Commas have lots of different uses - including saving lives! Commas are used to separate elements in a series (she ate cheese, fruit, and bread), separate adjectives that are interchangeable (she is a young, beautiful woman), connect two or more parts of a sentence (she went home, but couldn't find her keys), after certain words (why, yes that is correct), and to set off names (happy birthday, grandma). Now you can see where commas can save lives using the first use mentioned above and the last use mentioned above. For example, you've probably seen this one around the Internet: "let's eat grandma" instead of the correct "let's eat, grandma." You probably also heard of this funny quote from chef Rachel Ray who said that she "finds inspiration in cooking her family and her dog." This quote appeared on the magazine Tails, though according to them it was photoshopped and was not actually missing that ever-important comma.
One other thing I'd like to mention is the often forgotten Oxford comma. You may have noticed that I used it in my example above, "she ate cheese, fruit, and bread." The Oxford comma is the one that comes before the final "and" and it is often left off. Although I have heard people go back and forth on whether using it is necessary, I maintain that it is. That is because of sentences like this: "she ate cheese and crackers, fruit, and bread." You'll notice I put cheese and crackers together and that is because they go together in the series. If I leave off the Oxford comma, you may assume that the fruit and bread go together in the same way, when they don't.
15. Apostrophe's...Haha, Just Kidding, It's Actually "Apostrophes"
I think many people have trouble remembering when to use an apostrophe when there is an "s" at the end of a word. Apostrophes are used to show possession (as we mentioned in the "its vs. it's" section above, where you should remember it's not used for possessive pronouns). An example of this is "Robyn's blog post." Since you're referring to my blog post, I am the owner of it and that is why my name is written with an apostrophe "s." If you're simply referring to multiple things such as "I have written many blog posts," you don't need an apostrophe. Now you may still be wondering when to use apostrophe "s" vs. "s" apostrophe. Simply ending a word with an apostrophe is used to make a plural noun that already ends in "s" possessive. For example, "the girls' pen" or "the Jones' house."

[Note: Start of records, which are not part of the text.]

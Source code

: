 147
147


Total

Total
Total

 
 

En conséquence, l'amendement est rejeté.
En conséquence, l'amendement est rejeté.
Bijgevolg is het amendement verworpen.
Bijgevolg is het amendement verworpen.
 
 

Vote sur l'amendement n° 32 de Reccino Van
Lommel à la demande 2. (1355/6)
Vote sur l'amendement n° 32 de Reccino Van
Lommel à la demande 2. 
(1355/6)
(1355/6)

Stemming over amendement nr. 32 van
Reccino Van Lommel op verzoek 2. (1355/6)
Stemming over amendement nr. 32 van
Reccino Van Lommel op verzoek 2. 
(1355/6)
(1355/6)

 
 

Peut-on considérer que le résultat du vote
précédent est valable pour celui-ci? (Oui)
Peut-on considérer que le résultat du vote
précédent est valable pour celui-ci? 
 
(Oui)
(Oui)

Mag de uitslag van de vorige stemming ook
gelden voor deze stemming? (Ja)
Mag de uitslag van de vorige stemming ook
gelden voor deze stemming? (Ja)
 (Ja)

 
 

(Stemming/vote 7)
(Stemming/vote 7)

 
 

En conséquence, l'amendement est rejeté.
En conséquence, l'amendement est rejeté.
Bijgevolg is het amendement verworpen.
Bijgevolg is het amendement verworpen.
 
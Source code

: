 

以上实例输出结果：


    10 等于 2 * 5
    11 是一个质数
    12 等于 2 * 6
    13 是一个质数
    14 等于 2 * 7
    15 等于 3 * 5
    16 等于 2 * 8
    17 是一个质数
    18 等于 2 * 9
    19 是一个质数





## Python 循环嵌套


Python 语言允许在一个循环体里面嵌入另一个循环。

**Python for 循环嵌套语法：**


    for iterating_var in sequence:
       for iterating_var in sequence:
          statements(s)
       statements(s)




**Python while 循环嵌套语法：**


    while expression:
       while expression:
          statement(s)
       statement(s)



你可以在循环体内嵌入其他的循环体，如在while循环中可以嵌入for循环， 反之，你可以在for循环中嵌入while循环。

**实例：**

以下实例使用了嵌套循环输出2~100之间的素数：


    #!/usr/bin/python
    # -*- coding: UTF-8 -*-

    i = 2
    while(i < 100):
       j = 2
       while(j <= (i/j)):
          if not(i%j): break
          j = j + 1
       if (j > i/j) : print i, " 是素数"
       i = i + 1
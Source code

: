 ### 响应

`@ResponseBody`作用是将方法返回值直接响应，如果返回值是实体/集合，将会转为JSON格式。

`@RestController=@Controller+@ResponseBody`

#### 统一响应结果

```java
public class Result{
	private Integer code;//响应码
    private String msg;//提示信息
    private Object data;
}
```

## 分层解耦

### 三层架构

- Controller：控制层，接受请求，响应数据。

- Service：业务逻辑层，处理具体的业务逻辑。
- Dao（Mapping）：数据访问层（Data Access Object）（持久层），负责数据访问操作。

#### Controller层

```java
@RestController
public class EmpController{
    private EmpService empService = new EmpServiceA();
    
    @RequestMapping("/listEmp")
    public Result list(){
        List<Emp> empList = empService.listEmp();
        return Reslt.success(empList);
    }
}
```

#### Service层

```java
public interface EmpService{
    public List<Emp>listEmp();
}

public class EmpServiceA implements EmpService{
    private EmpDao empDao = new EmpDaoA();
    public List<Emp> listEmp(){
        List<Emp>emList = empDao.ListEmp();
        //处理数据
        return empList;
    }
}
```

Hopefully we all also know that apostrophes are also used in contractions (though sometimes I wonder when I read things around the Internet). Contractions are shortened forms of words or groups of words. For example, "I'm" is the contraction of "I am" and "don't" is the contraction of "do not." The apostrophe is used to replace the missing letters - in the cases above that would "a" and "o." I know it's easy to leave out, but let's be honest - "dont" and cant" are not real words without their apostrophes.
Now get out there and use your newfound grammar knowledge to make the world a better place. After all, commas save lives!
This post was written by Robyn Norgan, who wants to remind you that while commas save lives, correct spelling saves embarrassment. Seriously, if you want to tell the world how good someone's cologne smells, please remember the "g" and the "e"!
P.S. Hopefully you've realized that the image above has five mistakes and should actually read, "It's not too hard to teach proper grammar if you're willing to learn"!